He Refuses To Leave My House
I'm in a 2 month relationship with a Japanese guy and we're living together in my own house. He was well mannered, loving and understanding during the first month of our relationship. But I have observed he sometimes suddenly becomes so cold and distant, then loving the next day.
I tried to figure things out like having a talk about it and he became so sensitive or he feels like I'm putting the blame on him where I was just pointing out what he did was wrong or it hurts me especially if my feelings were ignored.
So I change my ways like I don't ask him lots of questions because I'm afraid he'll get mad.
Two weeks ago he broke up with me because he's too tired of explaining himself again and again so I got hurt and it felt like our relationship was really over. He was scary when he broke up with me like asking me questions by listing it down on his laptop.

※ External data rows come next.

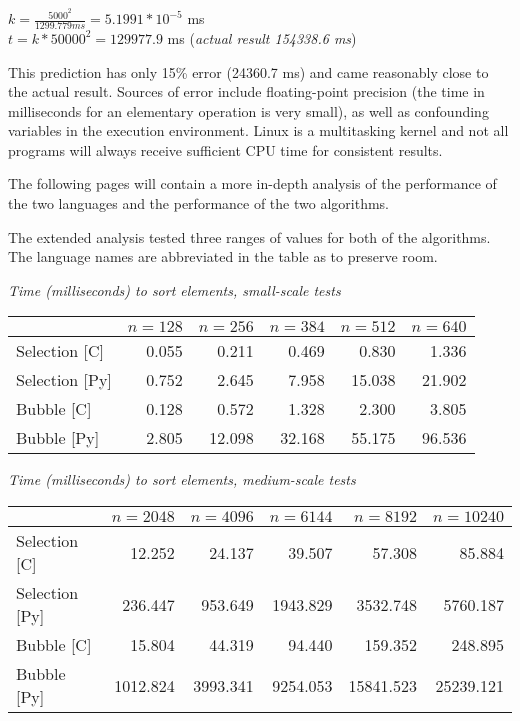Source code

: \documentclass{article}
\begin{document}
\begin{center}
	$k = \frac{5000^2}{1299.779 ms} = 5.1991 * 10^{- 5}$ ms \\
	$t = k*50000^2 = 129977.9$ ms (\textit{actual result 154338.6 ms})
\end{center}

This prediction has only 15\% error (24360.7 ms) and came reasonably close to the actual result. Sources of error include floating-point precision (the time in milliseconds for an elementary operation is very small), as well as confounding variables in the execution environment. Linux is a multitasking kernel and not all programs will always receive sufficient CPU time for consistent results.

The following pages will contain a more in-depth analysis of the performance of the two languages and the performance of the two algorithms.

\newpage

The extended analysis tested three ranges of values for both of the algorithms. The language names are abbreviated in the table as to preserve room.

\begin{center}
	\textit{Time (milliseconds) to sort elements, small-scale tests}
	\begin{tabular}{l | r | r | r | r | r}
		& $n=128$ & $n=256$ & $n=384$ & $n=512$ & $n=640$ \\ \hline
		Selection [C] & 0.055 & 0.211 & 0.469 & 0.830 & 1.336 \\ \hline
		Selection [Py] & 0.752 & 2.645 & 7.958 & 15.038 & 21.902 \\ \hline
		Bubble [C] & 0.128 & 0.572 & 1.328 & 2.300 & 3.805 \\ \hline
		Bubble [Py] & 2.805 & 12.098 & 32.168 & 55.175 & 96.536 \\
	\end{tabular}
\end{center}

\begin{center}
	\textit{Time (milliseconds) to sort elements, medium-scale tests}
	\begin{tabular}{l | r | r | r | r | r}
		& $n=2048$ & $n=4096$ & $n=6144$ & $n=8192$ & $n=10240$ \\ \hline
		Selection [C] & 12.252 & 24.137 & 39.507 & 57.308 & 85.884 \\ \hline
		Selection [Py] & 236.447 & 953.649 & 1943.829 & 3532.748 & 5760.187 \\ \hline
		Bubble [C] & 15.804 & 44.319 & 94.440 & 159.352 & 248.895 \\ \hline
		Bubble [Py] & 1012.824 & 3993.341 & 9254.053 & 15841.523 & 25239.121 \\
	\end{tabular}
\end{center}
\end{document}
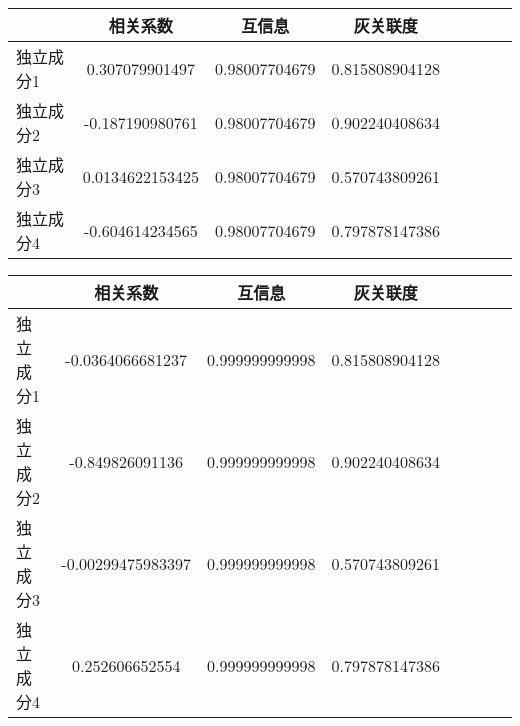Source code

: 
\begin{table}[!tphb] 
\begin{center}
\begin{tabular}{lccclccc} 
 \toprule 
& 相关系数   & 互信息    &灰关联度 \\ 
\midrule 
独立成分1	& 0.307079901497	& 0.98007704679	& 0.815808904128	\\ 
独立成分2	& -0.187190980761	& 0.98007704679	& 0.902240408634	\\ 
独立成分3	& 0.0134622153425	& 0.98007704679	& 0.570743809261	\\ 
独立成分4	& -0.604614234565	& 0.98007704679	& 0.797878147386	\\ 
\bottomrule 
 \end{tabular} 
\end{center} 
 \end{table} 


\begin{table}[!tphb] 
\begin{center}
\begin{tabular}{lccclccc} 
 \toprule 
& 相关系数   & 互信息    &灰关联度 \\ 
\midrule 
独立成分1	& -0.0364066681237	& 0.999999999998	& 0.815808904128	\\ 
独立成分2	& -0.849826091136	& 0.999999999998	& 0.902240408634	\\ 
独立成分3	& -0.00299475983397	& 0.999999999998	& 0.570743809261	\\ 
独立成分4	& 0.252606652554	& 0.999999999998	& 0.797878147386	\\ 
\bottomrule 
 \end{tabular} 
\end{center} 
 \end{table} 


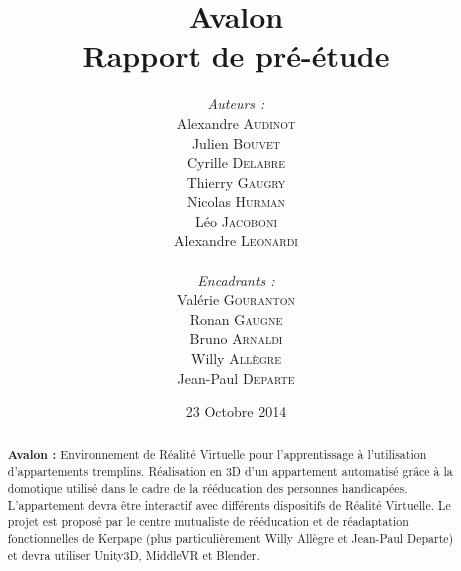 \documentclass[a4paper,11pt]{article}
\title{
  \textbf{Avalon}\\
  Rapport de pré-étude
}
\author{
\begin{minipage}{0.4\textwidth}
	\begin{flushleft} \large
		\emph{Auteurs :}\\
		Alexandre \textsc{Audinot}\\
		Julien \textsc{Bouvet}\\
		Cyrille \textsc{Delabre}\\
		Thierry \textsc{Gaugry}\\
		Nicolas \textsc{Hurman}\\
		Léo \textsc{Jacoboni}\\
		Alexandre \textsc{Leonardi}\\
	\end{flushleft}
\end{minipage}
\begin{minipage}{0.4\textwidth}
	\begin{flushright} \large
		\emph{Encadrants :} \\
		Valérie \textsc{Gouranton}\\
		Ronan \textsc{Gaugne}\\
		Bruno \textsc{Arnaldi}\\
		Willy \textsc{Allègre}\\
		Jean-Paul  \textsc{Departe}\\
	\end{flushright}
\end{minipage}
}
\date{23 Octobre 2014}
\begin{document}
\maketitle
\thispagestyle{empty}
\begin{abstract}
\textbf{Avalon :} Environnement de Réalité Virtuelle pour l'apprentissage à l'utilisation d'appartements tremplins. Réalisation en 3D d'un appartement automatisé grâce à la domotique utilisé dans le cadre de la rééducation des personnes handicapées. L'appartement devra être interactif avec différents dispositifs de Réalité Virtuelle. 
Le projet est proposé par le centre mutualiste de rééducation et de réadaptation fonctionnelles de Kerpape (plus particulièrement Willy Allègre et Jean-Paul Departe) et devra utiliser Unity3D, MiddleVR et Blender. 
\end{abstract}
\end{document}
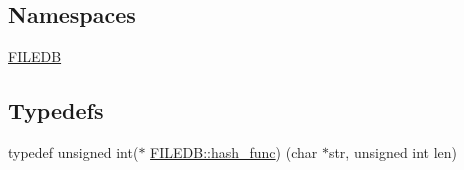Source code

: \subsection*{Namespaces}
\begin{DoxyCompactItemize}
\item 
 \mbox{\hyperlink{namespaceFILEDB}{F\+I\+L\+E\+DB}}
\end{DoxyCompactItemize}
\subsection*{Typedefs}
\begin{DoxyCompactItemize}
\item 
typedef unsigned int($\ast$ \mbox{\hyperlink{namespaceFILEDB_a9e945e165dd500023ad29b4fcb2332b8}{F\+I\+L\+E\+D\+B\+::hash\+\_\+func}}) (char $\ast$str, unsigned int len)
\end{DoxyCompactItemize}
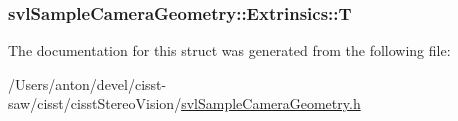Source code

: \subsubsection[{T}]{ svl\+Sample\+Camera\+Geometry\+::\+Extrinsics\+::\+T}\label{structsvl_sample_camera_geometry_1_1_extrinsics_aeeb68b4523c0230563b17f03bc7f5ebe}


The documentation for this struct was generated from the following file\+:\begin{DoxyCompactItemize}
\item 
/\+Users/anton/devel/cisst-\/saw/cisst/cisst\+Stereo\+Vision/\hyperlink{svl_sample_camera_geometry_8h}{svl\+Sample\+Camera\+Geometry.\+h}\end{DoxyCompactItemize}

When my answers didn't meet his expectations he just said it's over.
After two days I asked for full closure from him because that break up was uneasy for me. I asked him if he could properly break up with me with a non-condescending tone. But when I met him he asked for a second chance and he said he was so sorry for his actions. Some men can't express their feelings that much. I have to push him and help him to express himself. So I gave him a second chance but already with doubts.
But just this morning I asked him what's wrong because last night he was somewhat cold and trying to keep cool. He pushed me, real hard, and said "you go!"

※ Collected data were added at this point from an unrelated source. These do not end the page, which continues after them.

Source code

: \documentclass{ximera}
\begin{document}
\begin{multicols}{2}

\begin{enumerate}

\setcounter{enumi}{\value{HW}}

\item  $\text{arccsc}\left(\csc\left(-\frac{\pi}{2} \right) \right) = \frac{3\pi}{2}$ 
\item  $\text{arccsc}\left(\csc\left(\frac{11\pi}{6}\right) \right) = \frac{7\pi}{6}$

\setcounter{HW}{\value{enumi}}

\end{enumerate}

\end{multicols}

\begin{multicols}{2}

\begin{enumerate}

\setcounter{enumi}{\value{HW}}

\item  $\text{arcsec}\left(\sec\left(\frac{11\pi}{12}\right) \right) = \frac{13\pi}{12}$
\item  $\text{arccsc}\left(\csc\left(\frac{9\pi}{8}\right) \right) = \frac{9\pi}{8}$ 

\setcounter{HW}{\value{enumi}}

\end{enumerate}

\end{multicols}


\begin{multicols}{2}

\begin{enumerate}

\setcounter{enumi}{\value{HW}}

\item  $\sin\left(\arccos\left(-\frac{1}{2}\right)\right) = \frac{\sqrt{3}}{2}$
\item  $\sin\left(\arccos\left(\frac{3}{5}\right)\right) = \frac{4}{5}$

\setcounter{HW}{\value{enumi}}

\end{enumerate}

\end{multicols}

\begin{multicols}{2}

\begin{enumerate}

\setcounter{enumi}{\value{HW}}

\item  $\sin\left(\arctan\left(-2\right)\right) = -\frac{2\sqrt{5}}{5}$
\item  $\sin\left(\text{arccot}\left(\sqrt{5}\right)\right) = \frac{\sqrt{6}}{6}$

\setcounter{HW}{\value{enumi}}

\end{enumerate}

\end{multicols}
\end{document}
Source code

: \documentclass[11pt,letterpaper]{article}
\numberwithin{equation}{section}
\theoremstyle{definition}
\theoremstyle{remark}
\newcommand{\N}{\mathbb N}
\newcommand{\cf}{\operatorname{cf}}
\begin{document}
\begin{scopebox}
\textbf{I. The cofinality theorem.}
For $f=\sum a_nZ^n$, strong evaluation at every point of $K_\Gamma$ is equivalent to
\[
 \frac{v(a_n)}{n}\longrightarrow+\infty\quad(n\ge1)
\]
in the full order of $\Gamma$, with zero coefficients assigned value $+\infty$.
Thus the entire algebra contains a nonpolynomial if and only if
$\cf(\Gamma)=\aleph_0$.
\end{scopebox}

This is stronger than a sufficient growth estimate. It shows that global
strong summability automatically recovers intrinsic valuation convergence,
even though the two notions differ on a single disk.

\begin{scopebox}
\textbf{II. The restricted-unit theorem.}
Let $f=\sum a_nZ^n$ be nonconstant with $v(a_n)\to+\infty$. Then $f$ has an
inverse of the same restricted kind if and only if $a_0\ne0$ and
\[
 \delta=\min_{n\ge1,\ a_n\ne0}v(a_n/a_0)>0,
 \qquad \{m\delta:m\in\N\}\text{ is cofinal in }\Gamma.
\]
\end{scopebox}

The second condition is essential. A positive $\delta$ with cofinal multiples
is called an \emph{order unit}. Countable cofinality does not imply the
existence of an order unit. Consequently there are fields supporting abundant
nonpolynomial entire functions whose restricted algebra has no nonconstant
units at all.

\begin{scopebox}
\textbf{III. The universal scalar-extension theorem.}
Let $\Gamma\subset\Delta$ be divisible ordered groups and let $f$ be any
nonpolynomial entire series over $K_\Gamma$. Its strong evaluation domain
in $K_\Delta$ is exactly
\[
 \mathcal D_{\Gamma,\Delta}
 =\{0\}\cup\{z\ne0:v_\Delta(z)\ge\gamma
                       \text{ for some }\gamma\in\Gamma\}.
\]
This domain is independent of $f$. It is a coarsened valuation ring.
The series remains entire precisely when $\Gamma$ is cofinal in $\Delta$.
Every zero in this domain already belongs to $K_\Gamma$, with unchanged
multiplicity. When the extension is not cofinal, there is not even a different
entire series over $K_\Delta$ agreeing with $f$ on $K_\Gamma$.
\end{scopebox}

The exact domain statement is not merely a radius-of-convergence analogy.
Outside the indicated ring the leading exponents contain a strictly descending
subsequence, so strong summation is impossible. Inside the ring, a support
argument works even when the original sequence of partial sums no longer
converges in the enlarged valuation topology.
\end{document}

He usually does that when I go somewhere even if I asked permission from him. Like he allowed me to go somewhere but always says, "You can go" and pushes me a little. It wasn't alarming. But today was different. I could really feel a full force from his push.

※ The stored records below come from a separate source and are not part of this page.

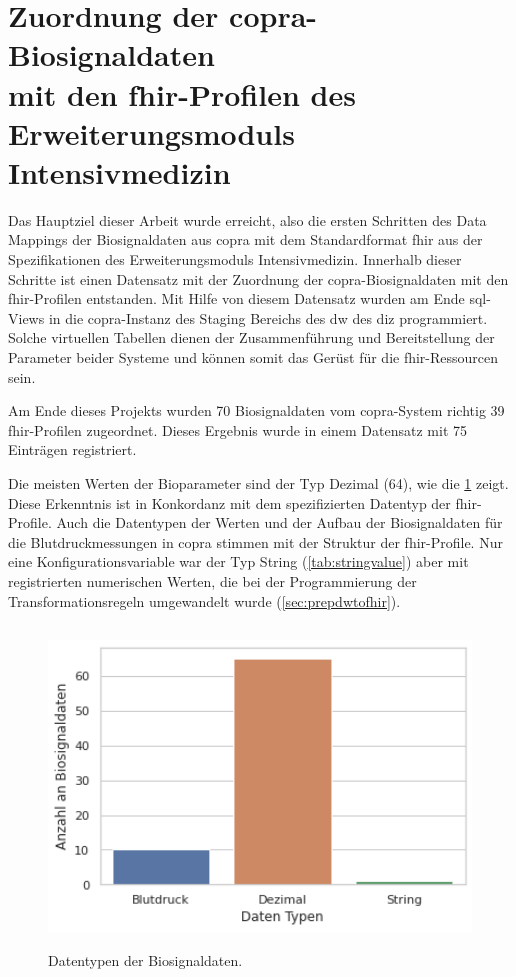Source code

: \section[Zuordnung der \acs{copra}-Biosignaldaten mit den \acs{fhir}-Profilen des Erweiterungsmoduls \glqq Intensivmedizin\grqq{}]{Zuordnung der \acs{copra}-Biosignaldaten \\ mit den \acs{fhir}-Profilen des Erweiterungsmoduls \glqq Intensivmedizin\grqq{}} \label{sect:resdatamapping}

Das Hauptziel dieser Arbeit wurde erreicht, also die ersten Schritten des Data Mappings der Biosignaldaten aus \ac{copra} mit dem Standardformat \ac{fhir} aus der Spezifikationen des Erweiterungsmoduls \glqq Intensivmedizin\grqq{}. Innerhalb dieser Schritte ist einen Datensatz mit der Zuordnung der \ac{copra}-Biosignaldaten mit den \ac{fhir}-Profilen entstanden. Mit Hilfe von diesem Datensatz wurden am Ende \ac{sql}-Views in die \ac{copra}-Instanz des Staging Bereichs des \ac{dw} des \ac{diz} programmiert. Solche virtuellen Tabellen dienen der Zusammenführung und Bereitstellung der Parameter beider Systeme und können somit das Gerüst für die \ac{fhir}-Ressourcen sein.

Am Ende dieses Projekts wurden 70 Biosignaldaten vom \ac{copra}-System richtig 39 \ac{fhir}-Profilen zugeordnet. Dieses Ergebnis wurde in einem Datensatz mit 75 Einträgen registriert.

Die meisten Werten der Bioparameter sind der Typ Dezimal (64), wie die \ref{fig:signaldatatyps} zeigt. Diese Erkenntnis ist in Konkordanz mit dem spezifizierten Datentyp der \ac{fhir}-Profile. Auch die Datentypen der Werten und der Aufbau der Biosignaldaten für die Blutdruckmessungen in \ac{copra} stimmen mit der Struktur der \ac{fhir}-Profile. Nur eine Konfigurationsvariable war der Typ String (\ref{tab:stringvalue}) aber mit registrierten numerischen Werten, die bei der Programmierung der Transformationsregeln umgewandelt wurde (\ref{sec:prepdwtofhir}).

\begin{figure}[ht]
	\centering
	\includegraphics[height=8.5cm]{figures/biosignal_data_types}
	\caption[Datentypen der Biosignaldaten]{Datentypen der Biosignaldaten.}
	\label{fig:signaldatatyps}
\end{figure}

All my childhood memories came back where I was physically abused by my brother. I already told him about my past. I just remembered what my boyfriend did to me during our third day in relationship. He got irritated because I keep mentioning this bad Japanese word. He suddenly slapped my mouth, then said he was sorry and was just carried away with his emotions.
That past event and today get connected in my mind, like I feel not secure anymore. I feel like I don't know him anymore. He said he only got angry because I didn't asked permission that I have an appointment on the next day. But I really had told him about my plans, which all came so suddenly.
Now I asked to break up with him and asked him to move out of my house, but he won't.
My question is, do you think I'm in an abusive relationship?